Exercise = From the data underneath, reproduce exactly the stretch that begins at the line with "Έπειτα, και αφού" and ends after the line with "Για να χαρακτηριστεί".

Entries shown =
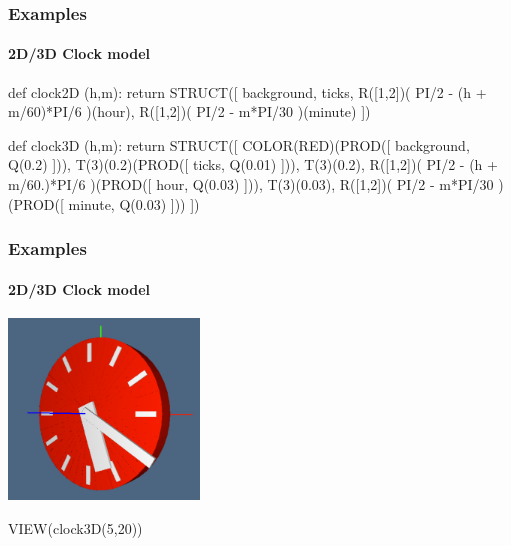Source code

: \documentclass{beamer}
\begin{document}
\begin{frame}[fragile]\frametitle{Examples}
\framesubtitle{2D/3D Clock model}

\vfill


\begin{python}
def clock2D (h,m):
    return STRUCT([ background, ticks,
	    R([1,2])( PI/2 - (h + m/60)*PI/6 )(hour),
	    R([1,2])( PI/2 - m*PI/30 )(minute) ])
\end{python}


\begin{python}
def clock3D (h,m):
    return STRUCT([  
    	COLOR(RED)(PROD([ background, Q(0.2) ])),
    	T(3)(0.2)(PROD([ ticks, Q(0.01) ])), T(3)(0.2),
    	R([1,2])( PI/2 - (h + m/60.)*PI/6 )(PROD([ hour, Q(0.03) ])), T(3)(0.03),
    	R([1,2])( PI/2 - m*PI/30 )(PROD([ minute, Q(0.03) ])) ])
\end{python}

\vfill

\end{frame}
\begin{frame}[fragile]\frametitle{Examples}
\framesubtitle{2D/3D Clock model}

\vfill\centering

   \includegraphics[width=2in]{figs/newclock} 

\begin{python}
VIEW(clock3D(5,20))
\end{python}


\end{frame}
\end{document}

---

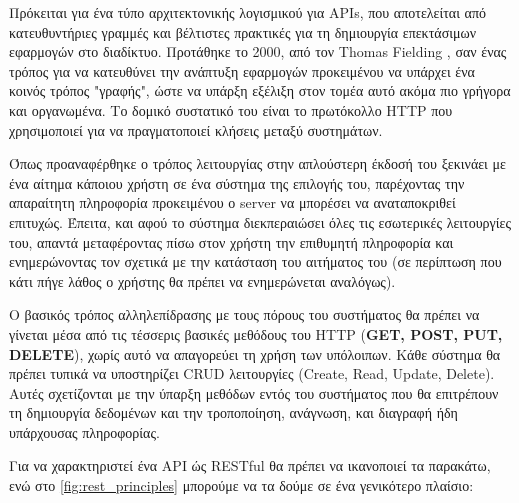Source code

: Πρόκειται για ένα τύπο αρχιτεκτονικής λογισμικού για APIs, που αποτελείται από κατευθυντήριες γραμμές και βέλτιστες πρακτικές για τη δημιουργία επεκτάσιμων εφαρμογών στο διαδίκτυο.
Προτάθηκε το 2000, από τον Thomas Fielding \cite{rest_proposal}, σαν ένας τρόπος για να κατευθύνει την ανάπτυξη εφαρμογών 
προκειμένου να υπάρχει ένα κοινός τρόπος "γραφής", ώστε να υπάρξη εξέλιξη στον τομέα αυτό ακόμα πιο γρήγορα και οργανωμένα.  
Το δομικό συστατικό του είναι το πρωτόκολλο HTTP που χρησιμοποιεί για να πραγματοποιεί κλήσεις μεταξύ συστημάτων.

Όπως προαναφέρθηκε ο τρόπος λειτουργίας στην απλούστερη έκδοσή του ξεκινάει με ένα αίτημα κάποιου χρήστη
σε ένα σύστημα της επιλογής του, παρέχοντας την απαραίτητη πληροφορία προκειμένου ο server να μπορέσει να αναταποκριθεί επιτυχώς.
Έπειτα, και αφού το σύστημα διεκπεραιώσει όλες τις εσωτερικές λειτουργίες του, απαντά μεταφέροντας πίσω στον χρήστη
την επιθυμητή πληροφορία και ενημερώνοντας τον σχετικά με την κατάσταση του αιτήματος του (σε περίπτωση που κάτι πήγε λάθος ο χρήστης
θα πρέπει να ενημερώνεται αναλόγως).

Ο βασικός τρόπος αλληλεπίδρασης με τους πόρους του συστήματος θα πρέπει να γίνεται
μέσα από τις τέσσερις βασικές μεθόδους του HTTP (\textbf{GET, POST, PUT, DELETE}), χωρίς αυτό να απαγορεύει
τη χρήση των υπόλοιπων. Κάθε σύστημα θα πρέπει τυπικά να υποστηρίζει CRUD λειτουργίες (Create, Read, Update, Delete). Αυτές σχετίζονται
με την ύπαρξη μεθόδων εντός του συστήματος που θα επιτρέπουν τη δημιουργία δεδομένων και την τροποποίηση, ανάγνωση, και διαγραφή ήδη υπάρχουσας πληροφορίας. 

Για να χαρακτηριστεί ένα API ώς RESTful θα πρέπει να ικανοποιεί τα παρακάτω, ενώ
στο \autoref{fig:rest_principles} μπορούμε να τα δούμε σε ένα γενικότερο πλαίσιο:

Task result =
Έπειτα, και αφού το σύστημα διεκπεραιώσει όλες τις εσωτερικές λειτουργίες του, απαντά μεταφέροντας πίσω στον χρήστη
την επιθυμητή πληροφορία και ενημερώνοντας τον σχετικά με την κατάσταση του αιτήματος του (σε περίπτωση που κάτι πήγε λάθος ο χρήστης
θα πρέπει να ενημερώνεται αναλόγως).

Ο βασικός τρόπος αλληλεπίδρασης με τους πόρους του συστήματος θα πρέπει να γίνεται
μέσα από τις τέσσερις βασικές μεθόδους του HTTP (\textbf{GET, POST, PUT, DELETE}), χωρίς αυτό να απαγορεύει
τη χρήση των υπόλοιπων. Κάθε σύστημα θα πρέπει τυπικά να υποστηρίζει CRUD λειτουργίες (Create, Read, Update, Delete). Αυτές σχετίζονται
με την ύπαρξη μεθόδων εντός του συστήματος που θα επιτρέπουν τη δημιουργία δεδομένων και την τροποποίηση, ανάγνωση, και διαγραφή ήδη υπάρχουσας πληροφορίας. 

Για να χαρακτηριστεί ένα API ώς RESTful θα πρέπει να ικανοποιεί τα παρακάτω, ενώ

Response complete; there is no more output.